Copy every line from the records below that carries the word "scalar".

[Stored dataset items]
>>

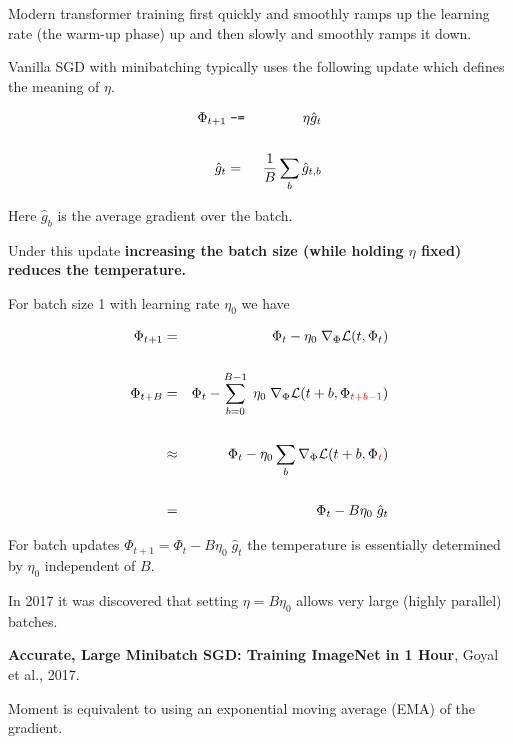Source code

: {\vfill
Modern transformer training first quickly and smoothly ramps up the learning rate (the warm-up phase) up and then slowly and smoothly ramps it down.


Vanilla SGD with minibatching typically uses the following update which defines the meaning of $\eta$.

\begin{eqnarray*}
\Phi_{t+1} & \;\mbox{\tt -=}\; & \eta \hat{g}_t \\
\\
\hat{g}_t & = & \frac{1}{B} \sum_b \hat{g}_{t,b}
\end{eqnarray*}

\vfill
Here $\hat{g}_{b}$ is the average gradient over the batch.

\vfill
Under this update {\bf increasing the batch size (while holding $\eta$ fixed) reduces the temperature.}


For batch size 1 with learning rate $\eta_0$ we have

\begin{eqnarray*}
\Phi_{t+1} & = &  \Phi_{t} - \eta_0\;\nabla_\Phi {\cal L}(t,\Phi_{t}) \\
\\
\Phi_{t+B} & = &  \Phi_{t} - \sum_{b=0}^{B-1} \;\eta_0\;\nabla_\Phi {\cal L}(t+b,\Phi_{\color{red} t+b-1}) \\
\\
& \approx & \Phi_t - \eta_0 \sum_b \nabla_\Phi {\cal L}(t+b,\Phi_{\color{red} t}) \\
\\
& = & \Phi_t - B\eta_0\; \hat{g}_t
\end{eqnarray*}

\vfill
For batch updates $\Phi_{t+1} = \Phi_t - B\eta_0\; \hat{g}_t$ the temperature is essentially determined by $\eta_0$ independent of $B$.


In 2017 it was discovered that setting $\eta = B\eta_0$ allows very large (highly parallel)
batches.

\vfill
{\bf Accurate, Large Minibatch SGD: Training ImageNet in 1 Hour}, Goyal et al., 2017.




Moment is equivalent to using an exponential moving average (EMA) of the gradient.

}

<<
>>

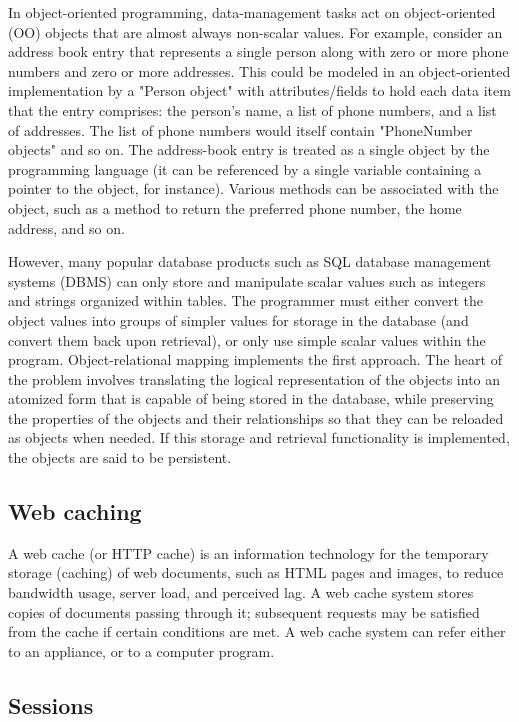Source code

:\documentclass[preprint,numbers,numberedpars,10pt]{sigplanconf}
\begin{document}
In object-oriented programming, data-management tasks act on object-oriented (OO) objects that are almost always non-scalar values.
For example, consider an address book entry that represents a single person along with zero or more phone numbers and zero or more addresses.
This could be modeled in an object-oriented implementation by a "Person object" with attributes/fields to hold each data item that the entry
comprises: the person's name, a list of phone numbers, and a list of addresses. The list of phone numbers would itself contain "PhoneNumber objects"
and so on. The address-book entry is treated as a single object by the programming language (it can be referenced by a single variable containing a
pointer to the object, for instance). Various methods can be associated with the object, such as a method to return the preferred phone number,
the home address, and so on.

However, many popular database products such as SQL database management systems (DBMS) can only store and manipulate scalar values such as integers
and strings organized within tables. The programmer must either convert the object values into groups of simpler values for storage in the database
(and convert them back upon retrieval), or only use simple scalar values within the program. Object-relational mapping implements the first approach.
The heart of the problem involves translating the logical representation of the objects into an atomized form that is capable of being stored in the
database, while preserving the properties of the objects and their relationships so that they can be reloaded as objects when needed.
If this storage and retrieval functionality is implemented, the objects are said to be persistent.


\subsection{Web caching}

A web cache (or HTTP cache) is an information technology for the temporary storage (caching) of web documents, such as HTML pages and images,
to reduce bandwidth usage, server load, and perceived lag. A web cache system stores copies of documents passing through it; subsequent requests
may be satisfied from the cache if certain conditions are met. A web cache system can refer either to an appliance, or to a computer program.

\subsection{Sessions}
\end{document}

<<

**Answer to the exercise**.
In object-oriented programming, data-management tasks act on object-oriented (OO) objects that are almost always non-scalar values.
However, many popular database products such as SQL database management systems (DBMS) can only store and manipulate scalar values such as integers
(and convert them back upon retrieval), or only use simple scalar values within the program. Object-relational mapping implements the first approach.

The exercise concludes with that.